International cricket tour

The South Africa cricket team toured Bangladesh in October and November 2024 to play two Test matches against the Bangladesh cricket team. The Test series formed part of the 2023–2025 ICC World Test Championship. In September 2024, Bangladesh Cricket Board (BCB) confirmed the fixtures for the tour.

==Background==
On 23 September 2024, Cricket South Africa (CSA) said that they were satisfied with the security arrangements in Bangladesh. On 30 September 2024, CSA confirmed to travel to Bangladesh for the Test series.

==Squads==

| Bangladesh | South Africa |
|---|---|
| Najmul Hossain Shanto (c); Khaled Ahmed; Taskin Ahmed; Jaker Ali (wk); Mahidul Islam Ankon (wk); Shakib Al Hasan; Liton Das (wk); Zakir Hasan (wk); Nayeem Hasan; Mahmudul Hasan Joy; Mehidy Hasan Miraz; Mominul Haque; Shadman Islam; Taijul Islam; Hasan Mahmud; Hasan Murad; Mushfiqur Rahim (wk); Nahid Rana; | Aiden Markram (c); Temba Bavuma (c); David Bedingham; Matthew Breetzke; Nandre Burger; Dewald Brevis; Tony de Zorzi; Keshav Maharaj; Wiaan Mulder; Senuran Muthusamy; Lungi Ngidi; Dane Paterson; Dane Piedt; Kagiso Rabada; Ryan Rickelton (wk); Tristan Stubbs; Kyle Verreynne (wk); |

On 4 October, Nandre Burger was ruled out of the series following a lumbar stress reaction. On 11 October 2024, Temba Bavuma was ruled out of the first Test due to a muscle strain in his left triceps, and Aiden Markram named as captain for the first Test. Dewald Brevis and Lungi Ngidi were added to the squad. On 25 October 2024, Temba Bavuma was ruled out of the second Test due to injury.

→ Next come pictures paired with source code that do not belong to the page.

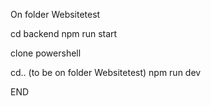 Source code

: On folder Websitetest

cd backend
npm run start

clone powershell

cd.. (to be on folder Websitetest)
npm run dev

END
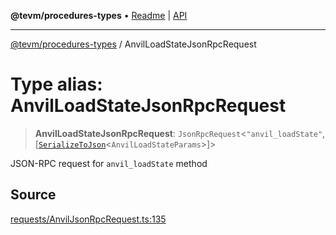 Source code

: **@tevm/procedures-types** • [Readme](../README.md) \| [API](../globals.md)

***

[@tevm/procedures-types](../README.md) / AnvilLoadStateJsonRpcRequest

# Type alias: AnvilLoadStateJsonRpcRequest

> **AnvilLoadStateJsonRpcRequest**: `JsonRpcRequest`\<`"anvil_loadState"`, [[`SerializeToJson`](SerializeToJson.md)\<`AnvilLoadStateParams`\>]\>

JSON-RPC request for `anvil_loadState` method

## Source

[requests/AnvilJsonRpcRequest.ts:135](https://github.com/evmts/tevm-monorepo/blob/main/packages/procedures-types/src/requests/AnvilJsonRpcRequest.ts#L135)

On 17 October, Shakib Al Hasan ruled himself out for the first Test due to security reasons, with Hasan Murad named as his replacement. On 24 October, Bangladesh rested Taskin Ahmed for the second and Khaled Ahmed was added to the squad. On 28 October, Jaker Ali was ruled out of the second Test due to a concussion, and Mahidul Islam Ankon was named as his replacement.